Instructions to follow » Start at the line in the entries below that contains "алгоритма на другой.", stop at the line that contains "Вторым кандидатом стал", and output exactly the lines in that span, both ends included.
Start of Material for this task
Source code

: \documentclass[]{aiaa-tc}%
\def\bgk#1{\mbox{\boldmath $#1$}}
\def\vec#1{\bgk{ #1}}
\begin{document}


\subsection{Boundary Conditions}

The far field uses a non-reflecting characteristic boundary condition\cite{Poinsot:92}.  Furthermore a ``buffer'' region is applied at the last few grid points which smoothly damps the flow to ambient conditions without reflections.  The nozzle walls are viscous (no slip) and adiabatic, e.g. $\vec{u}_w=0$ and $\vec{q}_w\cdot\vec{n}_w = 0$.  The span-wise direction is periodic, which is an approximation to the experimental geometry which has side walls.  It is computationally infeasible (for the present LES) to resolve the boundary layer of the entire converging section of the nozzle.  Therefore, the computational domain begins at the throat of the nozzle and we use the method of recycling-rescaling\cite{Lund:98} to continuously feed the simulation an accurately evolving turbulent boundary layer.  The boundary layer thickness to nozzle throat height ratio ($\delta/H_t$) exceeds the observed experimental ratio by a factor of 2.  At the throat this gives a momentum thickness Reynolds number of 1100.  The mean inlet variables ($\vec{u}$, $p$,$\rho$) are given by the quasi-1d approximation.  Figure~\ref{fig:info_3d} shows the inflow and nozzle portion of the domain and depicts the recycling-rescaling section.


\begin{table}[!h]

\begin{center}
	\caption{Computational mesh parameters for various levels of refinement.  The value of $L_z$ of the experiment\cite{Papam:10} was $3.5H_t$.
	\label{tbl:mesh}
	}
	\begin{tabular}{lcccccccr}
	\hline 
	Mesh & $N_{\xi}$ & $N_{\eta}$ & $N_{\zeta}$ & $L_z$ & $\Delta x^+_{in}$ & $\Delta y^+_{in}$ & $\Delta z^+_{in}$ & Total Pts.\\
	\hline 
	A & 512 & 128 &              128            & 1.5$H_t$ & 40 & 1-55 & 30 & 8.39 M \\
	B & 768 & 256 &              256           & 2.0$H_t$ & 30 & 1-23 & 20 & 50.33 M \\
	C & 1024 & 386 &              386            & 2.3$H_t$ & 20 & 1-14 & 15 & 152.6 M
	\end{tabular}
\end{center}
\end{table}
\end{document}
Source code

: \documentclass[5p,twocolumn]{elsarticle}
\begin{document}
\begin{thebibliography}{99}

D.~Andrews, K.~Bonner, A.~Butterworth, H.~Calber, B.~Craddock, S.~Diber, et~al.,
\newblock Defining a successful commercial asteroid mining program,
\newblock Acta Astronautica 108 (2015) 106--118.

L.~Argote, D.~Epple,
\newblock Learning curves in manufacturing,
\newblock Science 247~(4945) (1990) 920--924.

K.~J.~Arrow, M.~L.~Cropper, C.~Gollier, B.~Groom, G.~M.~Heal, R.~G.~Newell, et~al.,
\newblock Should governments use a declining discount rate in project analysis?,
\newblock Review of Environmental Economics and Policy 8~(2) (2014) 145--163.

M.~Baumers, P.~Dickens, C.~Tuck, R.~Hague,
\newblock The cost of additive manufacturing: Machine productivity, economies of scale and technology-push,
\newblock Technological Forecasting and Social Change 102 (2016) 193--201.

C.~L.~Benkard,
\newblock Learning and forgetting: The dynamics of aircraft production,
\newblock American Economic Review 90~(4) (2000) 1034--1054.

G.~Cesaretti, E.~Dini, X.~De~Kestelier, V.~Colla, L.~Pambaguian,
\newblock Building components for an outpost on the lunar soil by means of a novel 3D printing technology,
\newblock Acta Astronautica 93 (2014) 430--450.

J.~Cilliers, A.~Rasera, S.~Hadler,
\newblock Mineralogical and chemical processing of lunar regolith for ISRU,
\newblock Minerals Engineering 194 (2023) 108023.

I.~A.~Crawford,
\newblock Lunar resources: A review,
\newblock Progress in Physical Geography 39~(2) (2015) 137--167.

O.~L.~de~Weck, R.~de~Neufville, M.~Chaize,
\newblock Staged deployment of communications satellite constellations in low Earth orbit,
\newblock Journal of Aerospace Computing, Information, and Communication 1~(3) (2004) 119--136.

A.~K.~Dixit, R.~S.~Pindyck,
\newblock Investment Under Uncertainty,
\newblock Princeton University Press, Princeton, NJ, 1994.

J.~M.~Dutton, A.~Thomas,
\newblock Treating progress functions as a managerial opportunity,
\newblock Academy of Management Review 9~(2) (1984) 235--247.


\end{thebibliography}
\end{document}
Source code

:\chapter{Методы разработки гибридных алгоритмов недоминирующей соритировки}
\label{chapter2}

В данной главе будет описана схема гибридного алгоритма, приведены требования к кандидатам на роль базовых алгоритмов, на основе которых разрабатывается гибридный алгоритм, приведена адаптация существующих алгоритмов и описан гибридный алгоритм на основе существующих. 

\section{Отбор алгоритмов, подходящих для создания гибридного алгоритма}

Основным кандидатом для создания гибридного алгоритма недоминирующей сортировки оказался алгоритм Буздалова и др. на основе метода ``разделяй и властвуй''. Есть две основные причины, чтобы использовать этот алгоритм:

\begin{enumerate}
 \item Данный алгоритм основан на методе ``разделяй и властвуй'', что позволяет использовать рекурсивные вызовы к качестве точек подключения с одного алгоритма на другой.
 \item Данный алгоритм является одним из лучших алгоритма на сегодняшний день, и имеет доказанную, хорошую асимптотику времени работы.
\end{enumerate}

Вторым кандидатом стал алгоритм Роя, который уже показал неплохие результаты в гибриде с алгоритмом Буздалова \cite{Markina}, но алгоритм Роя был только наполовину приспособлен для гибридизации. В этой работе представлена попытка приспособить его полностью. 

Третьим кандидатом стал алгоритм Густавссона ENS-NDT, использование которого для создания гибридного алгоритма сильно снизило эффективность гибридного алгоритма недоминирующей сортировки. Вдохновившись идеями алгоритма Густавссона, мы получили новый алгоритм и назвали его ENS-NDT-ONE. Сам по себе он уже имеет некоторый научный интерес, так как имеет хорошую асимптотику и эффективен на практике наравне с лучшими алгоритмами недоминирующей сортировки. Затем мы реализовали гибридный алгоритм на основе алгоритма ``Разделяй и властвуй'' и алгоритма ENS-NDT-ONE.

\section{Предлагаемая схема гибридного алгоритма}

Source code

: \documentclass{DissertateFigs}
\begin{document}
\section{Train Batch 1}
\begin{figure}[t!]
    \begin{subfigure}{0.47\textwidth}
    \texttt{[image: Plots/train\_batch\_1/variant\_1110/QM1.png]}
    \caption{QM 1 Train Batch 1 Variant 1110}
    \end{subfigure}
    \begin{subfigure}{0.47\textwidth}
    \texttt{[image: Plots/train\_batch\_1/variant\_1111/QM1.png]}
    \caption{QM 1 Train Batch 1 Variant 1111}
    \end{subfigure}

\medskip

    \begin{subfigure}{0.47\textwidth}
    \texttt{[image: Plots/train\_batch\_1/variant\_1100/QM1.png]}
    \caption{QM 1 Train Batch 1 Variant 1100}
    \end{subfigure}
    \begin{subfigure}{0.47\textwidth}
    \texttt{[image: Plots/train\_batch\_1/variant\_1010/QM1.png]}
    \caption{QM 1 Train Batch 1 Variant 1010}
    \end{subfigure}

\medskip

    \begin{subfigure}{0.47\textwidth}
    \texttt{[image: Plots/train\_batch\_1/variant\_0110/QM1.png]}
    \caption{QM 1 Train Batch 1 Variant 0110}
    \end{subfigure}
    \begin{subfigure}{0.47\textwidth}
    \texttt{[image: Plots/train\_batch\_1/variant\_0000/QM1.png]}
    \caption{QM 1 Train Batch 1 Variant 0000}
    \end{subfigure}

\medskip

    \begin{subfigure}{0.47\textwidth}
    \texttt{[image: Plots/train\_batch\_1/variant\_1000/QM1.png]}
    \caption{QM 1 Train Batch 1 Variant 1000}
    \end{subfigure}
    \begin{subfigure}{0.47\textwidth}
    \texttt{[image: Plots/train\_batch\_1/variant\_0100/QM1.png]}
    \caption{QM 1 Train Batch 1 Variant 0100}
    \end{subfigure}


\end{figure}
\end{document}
End of Material for this task
Exercise output »
 \item Данный алгоритм основан на методе ``разделяй и властвуй'', что позволяет использовать рекурсивные вызовы к качестве точек подключения с одного алгоритма на другой.
 \item Данный алгоритм является одним из лучших алгоритма на сегодняшний день, и имеет доказанную, хорошую асимптотику времени работы.
\end{enumerate}

Вторым кандидатом стал алгоритм Роя, который уже показал неплохие результаты в гибриде с алгоритмом Буздалова \cite{Markina}, но алгоритм Роя был только наполовину приспособлен для гибридизации. В этой работе представлена попытка приспособить его полностью. 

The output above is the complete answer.